The result is that Australia has among the least housing stock per person in the developed world, with just over 400 dwellings for every 1,000 adults.
YIMBY Qld has long been concerned with the role restrictive planning and zoning play in housing unaffordability and we are not alone.
Brendan Coates, Economic Policy Program Director at Grattan Institute and co-author of the submission told ABC News that "We won't succeed on housing affordability until we start tackling the hard choices, which is boosting supply by reforming planning rules to make it easier to build housing in the major cities."
We believe urgent Federally supported/driven Planning reform is needed in many Australian cities and regions to increase opportunities for smaller homes, greater housing choices and reduce the time and cost of obtaining housing approvals. This could include things like reducing minimum lot sizes for new houses, removing minimum car parking requirements for new apartments close to rail, metro and ferries, and increasing scope for medium-density development in their cities' middle ring suburbs. These changes could make housing more affordable to buy and rent, not just because greater density means greater supply, but also because smaller houses are less expensive than larger ones. Less land component per home means less expensive homes. The opportunity to rent out your granny flat on the open market may help someone step up into home ownership or cover their mortgage as interest rates rise.

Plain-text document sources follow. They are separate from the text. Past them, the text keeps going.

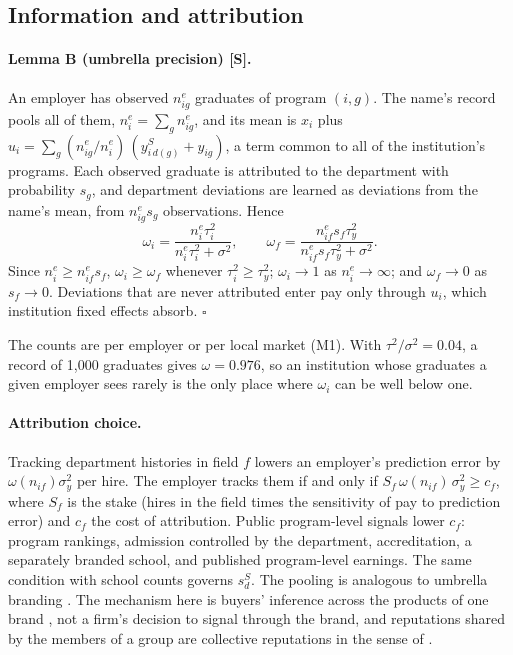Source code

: \subsection{Information and attribution}\label{si:theory:attrib}

\paragraph{Lemma B (umbrella precision) [S].} An employer has observed $n^e_{ig}$ graduates of program $(i,g)$.
The name's record pools all of them, $n^e_i=\sum_gn^e_{ig}$, and its mean is $x_i$ plus
$u_i=\sum_g(n^e_{ig}/n^e_i)\,(y^S_{i\,d(g)}+y_{ig})$, a term common to all of the institution's programs. Each
observed graduate is attributed to the department with probability $s_g$, and department deviations are learned
as deviations from the name's mean, from $n^e_{ig}s_g$ observations. Hence
\[
\omega_i=\frac{n^e_i\tau_i^2}{n^e_i\tau_i^2+\sigma^2},\qquad
\omega_f=\frac{n^e_{if}s_f\tau_y^2}{n^e_{if}s_f\tau_y^2+\sigma^2}.
\]
Since $n^e_i\ge n^e_{if}s_f$, $\omega_i\ge\omega_f$ whenever $\tau_i^2\ge\tau_y^2$; $\omega_i\to1$ as
$n^e_i\to\infty$; and $\omega_f\to0$ as $s_f\to0$. Deviations that are never attributed enter pay only through
$u_i$, which institution fixed effects absorb. $\square$

The counts are per employer or per local market (M1). With $\tau^2/\sigma^2=0.04$, a record of 1,000 graduates
gives $\omega=0.976$, so an institution whose graduates a given employer sees rarely is the only place where
$\omega_i$ can be well below one.

\paragraph{Attribution choice.} Tracking department histories in field $f$ lowers an employer's prediction error
by $\omega(n_{if})\sigma_y^2$ per hire. The employer tracks them if and only if
$S_f\,\omega(n_{if})\,\sigma_y^2\ge c_f$, where $S_f$ is the stake (hires in the field times the sensitivity of pay
to prediction error) and $c_f$ the cost of attribution. Public program-level signals lower $c_f$: program
rankings, admission controlled by the department, accreditation, a separately branded school, and published
program-level earnings. The same condition with school counts governs $s^S_d$. The pooling is analogous to
umbrella branding \citep{wernerfelt1988umbrella}. The mechanism here is buyers' inference across the products of
one brand \citep{choi1998brand,cabral2000stretching}, not a firm's decision to signal through the brand, and
reputations shared by the members of a group are collective reputations in the sense of \citet{tirole1996theory}.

Politicians do not have the political will to properly address the supply side of housing as they fear devaluing homes already owned in the market, hence wreaking havoc on their re-election prospects. This, of course, does not need to be the case as a properly set up body to scientifically monitor the supply and demand equation will ensure that values continue to increase modestly with inflation.
To give them their due, both major parties have pledged funding which will go towards creating new social housing to address the supply side of the equation. However, reforming planning and zoning rules would create more systemic and impactful change.
Although planning and zoning is usually a local or state issue, the Federal Government can also play a part. Several sources have suggested the Federal Government provide a monetary incentive for other levels of government to loosen constraints on planning and zoning.
The Grattan Institute recommends incentivising State and Territory governments to reform land-use planning rules through payments "based on clear and achievable targets" linked to housing outcomes.
Shane Wright, senior economics correspondent for The Sydney Morning Herald suggested a "'supply increase' bonus" for local councils to change planning laws to increase the number of homes available in their areas.
Alternatively, the Australian Government could follow the example set by our Kiwi cousins and take direct action on planning laws.
Last December, the Government of New Zealand passed legislation with bipartisan support to boost housing supply in the country's five most populous cities. The Resource Management (Enabling Housing Supply and Other Matters) bill allows up to three three-storey dwellings on a single lot by right. An early estimate from Pricewaterhouse Coopers suggests that this could add as many as 105,000 extra homes in a country facing a similar affordability crisis. Similar reforms have swept major US States in recent years, strongly supported by the YIMBY movement.
If we are serious that housing is a human right, or that home ownership should be an attainable goal for all Australians regardless of how much they earn or who their parents are, simply giving people more money to spend is not going cut it. We need reform to ensure that there are enough homes to go around.